The footage shows a swimming pool erupting into violent waves, and a fixed camera rattling from the impact. The tremors last almost a full minute, forcing huge surges of water onto the pool deck.
The misattributed video had been viewed more than 5 million times as of Monday afternoon, but does not in fact depict any location in Nepal, contrary to any suggestion below to that effect.
A closed-circuit TV video purporting to capture the earthquake in Nepal that has claimed thousands of lives and left a dire humanitarian crisis has emerged online, and shows the terrifying force of the disaster.
In the footage, the swimming pool of what is claimed to be a hotel in Nepal's capital erupts into violent waves, and the fixed camera rattles from the impact. The tremors last almost a full minute, as the power of the 7.8 magnitude earthquake can be seen forcing huge surges of the water onto the pool deck.

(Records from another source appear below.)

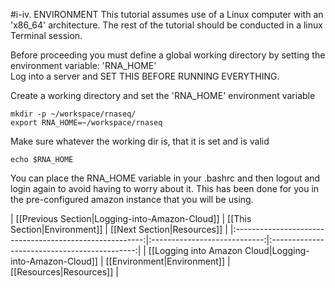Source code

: #i-iv. ENVIRONMENT
This tutorial assumes use of a Linux computer with an 'x86_64' architecture.  The rest of the tutorial should be conducted in a linux Terminal session.

Before proceeding you must define a global working directory by setting the environment variable: 'RNA_HOME'  
Log into a server and SET THIS BEFORE RUNNING EVERYTHING.    

Create a working directory and set the 'RNA_HOME' environment variable

	mkdir -p ~/workspace/rnaseq/
	export RNA_HOME=~/workspace/rnaseq
	
Make sure whatever the working dir is, that it is set and is valid

	echo $RNA_HOME

You can place the RNA_HOME variable in your .bashrc and then logout and login again to avoid having to worry about it. This has been done for you in the pre-configured amazon instance that you will be using.

| [[Previous Section|Logging-into-Amazon-Cloud]]          | [[This Section|Environment]] | [[Next Section|Resources]] |
|:-------------------------------------------------------:|:----------------------------:|:--------------------------------------------:|
| [[Logging into Amazon Cloud|Logging-into-Amazon-Cloud]] | [[Environment|Environment]]  | [[Resources|Resources]]         |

Posted on Facebook on Saturday night by Amlesh Singh, the video was viewed more than 5 million times as of Monday afternoon. It offers perhaps another terrifying scene from the worst earthquake to hit Nepal in over 80 years, with a death toll of more than 4,000 that is expected to rise.
The WorldPost could not independently verify the video, and Singh did not immediately respond to a request for comment.
Aid agencies and government officials are scrambling to deliver relief to victims of the quake, which include over a million children who are said to have been severely affected. An international response is on its way as well, with U.S. military personnel due to arrive on Monday and other nations also pledging their support.